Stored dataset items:

++++++++++

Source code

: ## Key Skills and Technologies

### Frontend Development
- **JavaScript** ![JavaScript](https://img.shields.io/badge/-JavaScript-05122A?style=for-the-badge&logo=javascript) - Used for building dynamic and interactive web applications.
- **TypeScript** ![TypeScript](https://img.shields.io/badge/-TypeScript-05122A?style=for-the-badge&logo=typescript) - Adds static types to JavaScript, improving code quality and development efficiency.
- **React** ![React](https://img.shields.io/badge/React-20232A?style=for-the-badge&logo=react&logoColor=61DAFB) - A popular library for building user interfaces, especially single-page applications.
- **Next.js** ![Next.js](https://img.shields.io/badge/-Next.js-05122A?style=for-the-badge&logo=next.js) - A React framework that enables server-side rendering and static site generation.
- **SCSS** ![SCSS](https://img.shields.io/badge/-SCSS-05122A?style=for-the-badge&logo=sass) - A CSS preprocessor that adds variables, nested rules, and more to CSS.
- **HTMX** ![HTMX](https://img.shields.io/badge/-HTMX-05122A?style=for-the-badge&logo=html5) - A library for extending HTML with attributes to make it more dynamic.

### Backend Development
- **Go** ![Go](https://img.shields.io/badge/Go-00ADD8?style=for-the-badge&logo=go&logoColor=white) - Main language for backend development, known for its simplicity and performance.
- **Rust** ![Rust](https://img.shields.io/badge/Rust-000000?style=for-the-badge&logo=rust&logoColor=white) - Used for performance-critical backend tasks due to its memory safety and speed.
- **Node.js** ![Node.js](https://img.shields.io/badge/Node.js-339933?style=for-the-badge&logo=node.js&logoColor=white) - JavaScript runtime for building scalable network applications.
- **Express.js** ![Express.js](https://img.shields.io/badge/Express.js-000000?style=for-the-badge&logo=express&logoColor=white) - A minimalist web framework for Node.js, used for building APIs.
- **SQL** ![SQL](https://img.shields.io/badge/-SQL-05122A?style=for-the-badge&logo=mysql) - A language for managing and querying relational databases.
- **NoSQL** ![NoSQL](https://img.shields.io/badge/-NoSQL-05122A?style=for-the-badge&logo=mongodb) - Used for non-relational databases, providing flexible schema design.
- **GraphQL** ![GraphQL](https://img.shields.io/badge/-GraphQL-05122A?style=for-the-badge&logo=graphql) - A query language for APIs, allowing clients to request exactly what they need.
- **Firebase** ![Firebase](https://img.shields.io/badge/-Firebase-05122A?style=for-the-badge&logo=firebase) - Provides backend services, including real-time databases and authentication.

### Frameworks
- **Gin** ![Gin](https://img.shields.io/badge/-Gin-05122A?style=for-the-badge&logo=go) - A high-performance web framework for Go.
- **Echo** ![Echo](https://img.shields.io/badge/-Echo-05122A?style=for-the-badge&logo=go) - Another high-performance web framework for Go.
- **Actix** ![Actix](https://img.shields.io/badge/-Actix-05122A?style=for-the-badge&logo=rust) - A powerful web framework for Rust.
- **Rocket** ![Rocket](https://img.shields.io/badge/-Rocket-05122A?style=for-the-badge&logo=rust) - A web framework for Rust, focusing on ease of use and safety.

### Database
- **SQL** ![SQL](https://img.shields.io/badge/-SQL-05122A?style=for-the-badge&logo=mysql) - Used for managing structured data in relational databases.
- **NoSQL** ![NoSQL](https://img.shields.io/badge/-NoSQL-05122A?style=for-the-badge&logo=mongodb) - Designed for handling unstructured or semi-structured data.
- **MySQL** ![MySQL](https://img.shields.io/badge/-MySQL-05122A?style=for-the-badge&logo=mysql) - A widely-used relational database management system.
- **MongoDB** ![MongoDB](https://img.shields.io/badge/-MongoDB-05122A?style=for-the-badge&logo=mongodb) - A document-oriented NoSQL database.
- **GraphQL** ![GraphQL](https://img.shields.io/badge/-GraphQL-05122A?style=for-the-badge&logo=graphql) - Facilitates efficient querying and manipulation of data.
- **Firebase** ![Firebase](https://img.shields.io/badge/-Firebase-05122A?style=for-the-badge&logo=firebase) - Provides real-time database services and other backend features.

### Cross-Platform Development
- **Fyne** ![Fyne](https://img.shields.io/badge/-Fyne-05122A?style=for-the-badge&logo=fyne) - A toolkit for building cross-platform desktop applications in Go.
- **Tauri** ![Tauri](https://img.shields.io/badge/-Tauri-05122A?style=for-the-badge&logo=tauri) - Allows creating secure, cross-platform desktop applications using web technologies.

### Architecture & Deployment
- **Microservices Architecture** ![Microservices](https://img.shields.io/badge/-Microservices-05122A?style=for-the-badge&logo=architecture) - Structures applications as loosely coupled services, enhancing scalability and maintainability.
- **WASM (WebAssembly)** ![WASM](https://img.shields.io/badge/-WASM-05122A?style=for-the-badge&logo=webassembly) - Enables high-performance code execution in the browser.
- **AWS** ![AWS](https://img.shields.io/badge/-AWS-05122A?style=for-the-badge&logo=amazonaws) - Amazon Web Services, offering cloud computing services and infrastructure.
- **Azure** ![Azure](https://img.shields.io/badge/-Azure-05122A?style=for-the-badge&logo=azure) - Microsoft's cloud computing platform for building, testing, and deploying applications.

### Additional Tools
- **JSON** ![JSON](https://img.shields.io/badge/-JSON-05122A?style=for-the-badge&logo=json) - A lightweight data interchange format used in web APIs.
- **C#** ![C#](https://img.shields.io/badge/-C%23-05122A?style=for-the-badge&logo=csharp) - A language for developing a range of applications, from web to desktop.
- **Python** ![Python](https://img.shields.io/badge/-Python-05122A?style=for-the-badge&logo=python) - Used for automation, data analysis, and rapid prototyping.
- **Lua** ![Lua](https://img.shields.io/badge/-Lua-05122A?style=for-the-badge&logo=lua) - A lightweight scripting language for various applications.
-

++++++++++

• WHAT TO DO: In these entries, some lines may contain the string "managing". Give the number of such lines and nothing more.

• ANSWER TO THIS PROBLEM: 2